Retail News Breaks Archives
Walgreens spurs effort to employ people with disabilities
June 18th, 2012
WINDSOR, Conn. – In a summit hosted by Walgreen Co. at the drug chain's distribution center here, top executives from over a dozen major U.S. companies and government officials kicked off a national public-private sector initiative to further employment of people with disabilities.
Walgreens said Monday that the event, held earlier this month its the Windsor facility, gave participants a first-hand look at the company's effort to employ people with disabilities. About half of the workforce at the Windsor distribution center has a disability, but all employees work as equals, with the same duties and performance standards.
"Walgreens was pleased to host this summit at our Connecticut facility to show everyone what we've learned: that employing people with disabilities is good for all employees, good for morale, retention and company spirit, good for productivity and ultimately, good for business," Walgreens president and chief executive officer Greg Wasson said in a statement. "We're proud of our employees, and while each company needs to arrive at what works best for their business, we appreciate the chance to share our experience, the enthusiasm for what we're doing and the opportunity to learn and do even more."

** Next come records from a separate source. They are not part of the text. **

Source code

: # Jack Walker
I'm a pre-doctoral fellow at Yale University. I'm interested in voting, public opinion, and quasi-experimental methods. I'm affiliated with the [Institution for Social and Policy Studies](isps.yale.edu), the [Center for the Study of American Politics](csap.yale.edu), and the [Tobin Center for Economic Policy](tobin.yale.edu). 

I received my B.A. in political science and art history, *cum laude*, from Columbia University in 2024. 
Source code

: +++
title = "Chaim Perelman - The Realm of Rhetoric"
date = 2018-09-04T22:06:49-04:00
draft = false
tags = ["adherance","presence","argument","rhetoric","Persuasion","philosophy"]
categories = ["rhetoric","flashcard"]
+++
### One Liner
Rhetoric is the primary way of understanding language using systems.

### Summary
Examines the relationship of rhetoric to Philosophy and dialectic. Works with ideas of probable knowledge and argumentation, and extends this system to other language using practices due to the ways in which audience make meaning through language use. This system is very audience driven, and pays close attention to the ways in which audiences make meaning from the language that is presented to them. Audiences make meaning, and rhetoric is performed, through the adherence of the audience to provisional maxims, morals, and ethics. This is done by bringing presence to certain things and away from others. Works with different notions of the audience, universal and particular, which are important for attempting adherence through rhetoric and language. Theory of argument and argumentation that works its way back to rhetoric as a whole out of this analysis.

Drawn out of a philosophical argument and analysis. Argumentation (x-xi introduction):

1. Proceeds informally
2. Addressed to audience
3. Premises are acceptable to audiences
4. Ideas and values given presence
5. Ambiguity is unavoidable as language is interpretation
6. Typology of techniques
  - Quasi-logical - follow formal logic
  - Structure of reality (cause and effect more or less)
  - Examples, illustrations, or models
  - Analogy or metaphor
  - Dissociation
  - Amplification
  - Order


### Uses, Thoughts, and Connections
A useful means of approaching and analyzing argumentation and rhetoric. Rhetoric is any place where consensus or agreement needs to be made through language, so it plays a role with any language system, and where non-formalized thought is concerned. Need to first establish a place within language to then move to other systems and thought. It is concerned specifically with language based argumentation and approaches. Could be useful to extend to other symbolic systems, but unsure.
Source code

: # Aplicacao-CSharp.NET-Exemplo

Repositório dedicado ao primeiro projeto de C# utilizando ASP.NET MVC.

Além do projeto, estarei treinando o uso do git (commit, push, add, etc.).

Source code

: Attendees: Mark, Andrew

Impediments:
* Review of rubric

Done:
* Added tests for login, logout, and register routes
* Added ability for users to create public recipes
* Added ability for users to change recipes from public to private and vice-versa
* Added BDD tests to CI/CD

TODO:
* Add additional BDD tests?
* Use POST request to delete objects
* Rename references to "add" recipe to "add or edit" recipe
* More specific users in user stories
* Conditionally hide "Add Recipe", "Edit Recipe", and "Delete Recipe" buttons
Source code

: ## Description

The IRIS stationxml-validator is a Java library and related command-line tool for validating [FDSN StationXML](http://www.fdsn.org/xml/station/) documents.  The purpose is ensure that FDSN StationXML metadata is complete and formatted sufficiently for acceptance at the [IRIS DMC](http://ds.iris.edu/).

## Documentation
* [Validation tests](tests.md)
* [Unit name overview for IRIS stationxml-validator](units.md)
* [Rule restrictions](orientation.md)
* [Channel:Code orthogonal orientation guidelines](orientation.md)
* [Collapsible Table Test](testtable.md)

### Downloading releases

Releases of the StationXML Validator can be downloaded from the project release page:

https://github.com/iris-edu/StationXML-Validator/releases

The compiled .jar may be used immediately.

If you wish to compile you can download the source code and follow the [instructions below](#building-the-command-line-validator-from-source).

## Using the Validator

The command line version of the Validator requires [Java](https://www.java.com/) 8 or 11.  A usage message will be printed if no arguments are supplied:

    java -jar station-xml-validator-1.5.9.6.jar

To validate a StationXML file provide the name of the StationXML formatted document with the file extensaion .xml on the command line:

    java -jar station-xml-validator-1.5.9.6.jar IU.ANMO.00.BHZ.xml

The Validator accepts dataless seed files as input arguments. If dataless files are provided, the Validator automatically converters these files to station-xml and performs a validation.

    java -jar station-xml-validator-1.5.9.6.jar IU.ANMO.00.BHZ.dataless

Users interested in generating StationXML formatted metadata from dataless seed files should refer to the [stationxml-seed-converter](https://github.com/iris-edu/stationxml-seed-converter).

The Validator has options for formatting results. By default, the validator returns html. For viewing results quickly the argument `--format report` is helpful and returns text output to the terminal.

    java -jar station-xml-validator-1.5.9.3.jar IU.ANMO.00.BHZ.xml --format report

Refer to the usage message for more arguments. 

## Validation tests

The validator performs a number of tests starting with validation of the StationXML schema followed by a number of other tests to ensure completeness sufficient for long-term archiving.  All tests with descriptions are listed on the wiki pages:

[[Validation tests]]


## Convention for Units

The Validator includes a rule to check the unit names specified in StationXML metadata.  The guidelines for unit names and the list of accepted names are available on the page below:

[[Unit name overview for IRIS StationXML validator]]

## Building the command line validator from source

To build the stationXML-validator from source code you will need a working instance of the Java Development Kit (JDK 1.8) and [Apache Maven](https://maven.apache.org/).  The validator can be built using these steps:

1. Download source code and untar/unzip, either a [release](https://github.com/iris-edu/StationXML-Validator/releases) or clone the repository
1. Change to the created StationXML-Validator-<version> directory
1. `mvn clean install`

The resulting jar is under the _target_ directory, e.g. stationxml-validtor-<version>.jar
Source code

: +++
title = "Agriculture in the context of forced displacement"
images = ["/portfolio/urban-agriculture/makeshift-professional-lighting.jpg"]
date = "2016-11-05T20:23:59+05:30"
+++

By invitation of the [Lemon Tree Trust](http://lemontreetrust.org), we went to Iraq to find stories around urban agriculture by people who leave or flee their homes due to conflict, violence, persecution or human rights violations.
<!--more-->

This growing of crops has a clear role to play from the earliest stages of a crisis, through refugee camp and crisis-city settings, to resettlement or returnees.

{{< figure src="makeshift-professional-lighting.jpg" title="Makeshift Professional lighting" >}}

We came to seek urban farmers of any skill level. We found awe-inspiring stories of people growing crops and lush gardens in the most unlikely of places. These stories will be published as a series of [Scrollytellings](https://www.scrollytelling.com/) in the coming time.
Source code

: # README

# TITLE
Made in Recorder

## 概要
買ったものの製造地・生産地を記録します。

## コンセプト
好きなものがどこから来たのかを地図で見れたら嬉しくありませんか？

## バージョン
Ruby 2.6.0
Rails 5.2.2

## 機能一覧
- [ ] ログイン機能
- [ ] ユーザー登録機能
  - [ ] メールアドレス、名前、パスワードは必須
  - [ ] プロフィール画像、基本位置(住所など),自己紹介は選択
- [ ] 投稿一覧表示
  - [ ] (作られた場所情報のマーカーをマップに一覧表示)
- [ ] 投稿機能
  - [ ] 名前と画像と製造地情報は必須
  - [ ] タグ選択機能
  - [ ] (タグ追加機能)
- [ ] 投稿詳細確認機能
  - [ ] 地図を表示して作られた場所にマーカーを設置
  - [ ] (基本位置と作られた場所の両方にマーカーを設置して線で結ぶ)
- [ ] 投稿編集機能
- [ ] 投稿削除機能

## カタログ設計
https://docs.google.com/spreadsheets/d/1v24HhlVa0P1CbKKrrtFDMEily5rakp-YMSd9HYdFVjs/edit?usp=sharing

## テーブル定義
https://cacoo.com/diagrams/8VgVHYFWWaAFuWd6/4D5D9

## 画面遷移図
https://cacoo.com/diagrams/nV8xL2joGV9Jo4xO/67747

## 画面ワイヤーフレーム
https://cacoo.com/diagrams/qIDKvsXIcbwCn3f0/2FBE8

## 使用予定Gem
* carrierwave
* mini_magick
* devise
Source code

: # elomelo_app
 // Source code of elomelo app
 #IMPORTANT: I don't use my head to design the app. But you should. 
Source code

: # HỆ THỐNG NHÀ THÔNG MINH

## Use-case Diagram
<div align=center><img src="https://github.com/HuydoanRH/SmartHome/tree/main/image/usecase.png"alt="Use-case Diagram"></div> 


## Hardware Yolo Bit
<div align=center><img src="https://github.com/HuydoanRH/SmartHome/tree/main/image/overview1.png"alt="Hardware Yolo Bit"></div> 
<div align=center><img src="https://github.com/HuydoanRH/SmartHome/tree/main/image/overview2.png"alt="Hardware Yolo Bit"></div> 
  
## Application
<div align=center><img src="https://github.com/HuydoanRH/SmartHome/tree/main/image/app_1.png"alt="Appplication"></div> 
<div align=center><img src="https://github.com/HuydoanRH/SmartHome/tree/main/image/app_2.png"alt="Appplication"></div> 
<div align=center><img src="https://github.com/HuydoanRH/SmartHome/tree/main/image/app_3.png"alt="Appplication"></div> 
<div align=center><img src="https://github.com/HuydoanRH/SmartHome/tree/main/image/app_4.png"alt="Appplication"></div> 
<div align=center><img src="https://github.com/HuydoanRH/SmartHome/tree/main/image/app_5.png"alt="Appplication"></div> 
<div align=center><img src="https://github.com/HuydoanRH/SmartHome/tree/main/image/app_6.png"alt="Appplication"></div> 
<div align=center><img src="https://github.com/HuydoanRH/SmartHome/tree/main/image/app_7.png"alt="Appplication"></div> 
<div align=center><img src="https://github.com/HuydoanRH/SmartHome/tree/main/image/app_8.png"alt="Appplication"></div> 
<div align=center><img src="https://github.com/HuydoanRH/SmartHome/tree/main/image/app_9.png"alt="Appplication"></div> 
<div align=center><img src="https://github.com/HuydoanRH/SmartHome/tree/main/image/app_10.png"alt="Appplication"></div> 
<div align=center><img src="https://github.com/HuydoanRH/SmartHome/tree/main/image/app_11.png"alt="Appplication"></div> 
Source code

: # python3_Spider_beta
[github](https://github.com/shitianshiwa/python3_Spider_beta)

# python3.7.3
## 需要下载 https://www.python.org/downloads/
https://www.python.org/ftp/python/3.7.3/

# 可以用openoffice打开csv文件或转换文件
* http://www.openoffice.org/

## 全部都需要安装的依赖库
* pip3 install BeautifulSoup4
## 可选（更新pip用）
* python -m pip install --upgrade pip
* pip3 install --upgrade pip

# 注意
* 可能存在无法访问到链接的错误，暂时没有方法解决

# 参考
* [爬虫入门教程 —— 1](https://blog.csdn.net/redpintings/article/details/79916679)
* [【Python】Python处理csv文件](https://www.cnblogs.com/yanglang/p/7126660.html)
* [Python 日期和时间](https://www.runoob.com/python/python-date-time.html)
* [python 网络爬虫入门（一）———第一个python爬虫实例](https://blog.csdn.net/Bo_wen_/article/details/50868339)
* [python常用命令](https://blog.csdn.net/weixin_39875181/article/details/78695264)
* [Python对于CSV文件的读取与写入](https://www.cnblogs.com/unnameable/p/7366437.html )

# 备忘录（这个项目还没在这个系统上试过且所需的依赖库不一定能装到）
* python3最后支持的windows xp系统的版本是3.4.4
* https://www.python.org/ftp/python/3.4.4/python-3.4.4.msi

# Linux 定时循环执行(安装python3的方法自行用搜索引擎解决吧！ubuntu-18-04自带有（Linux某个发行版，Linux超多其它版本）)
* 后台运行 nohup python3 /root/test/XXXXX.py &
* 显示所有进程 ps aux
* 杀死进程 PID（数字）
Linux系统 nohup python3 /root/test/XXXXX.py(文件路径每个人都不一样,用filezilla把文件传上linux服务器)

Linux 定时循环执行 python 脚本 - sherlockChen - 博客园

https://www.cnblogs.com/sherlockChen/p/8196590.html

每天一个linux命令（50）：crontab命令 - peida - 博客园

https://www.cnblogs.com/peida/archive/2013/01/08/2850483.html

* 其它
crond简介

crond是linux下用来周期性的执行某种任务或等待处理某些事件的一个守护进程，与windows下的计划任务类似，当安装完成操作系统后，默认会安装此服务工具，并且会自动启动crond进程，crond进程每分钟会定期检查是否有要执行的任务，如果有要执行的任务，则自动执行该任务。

Participants at the CEO Summit — which Walgreens said was the first ever that focused on employment of people with disabilities — included Sens. Tom Harkin (D., Iowa) and Richard Blumenthal (D., Conn.), Rep. Pete Sessions (R., Texas), and Delaware Gov. Jack Markell (D.), who is vice chairman of the National Governors Association. Along with Walgreens, companies at the event included Amerigroup, Ascend Performance Materials, Best Buy, Clarks Cos., Ernst & Young, GE Lighting, IBM, Lowe's Home Improvement, Lundbeck, McLane Co., Merck, OfficeMax, SAP AG, Procter & Gamble, UPS and Walmart.
After the summit, the officials and companies made a commitment to schedule further activities with expanded participation, starting with meetings at the U.S. Business Leadership Network conference in Orlando, Fla., in October; summits in Dallas and Washington, D.C.; a website to share information and best practices; and future activities to expand and promote the employment of people with disabilities and address barriers.
"One thing we've learned from the Walgreens experience is that if companies set big goals and put themselves out there, and work with the right partners to help them build a talent pipeline of eager, productive, and loyal workers with disabilities, the results of such efforts are stronger and more productive companies and a loyal productive workforce," stated Harkin, chairman of the Senate Committee on Health, Education, Labor and Pensions and a lead Senate sponsor of the Americans with Disabilities Act.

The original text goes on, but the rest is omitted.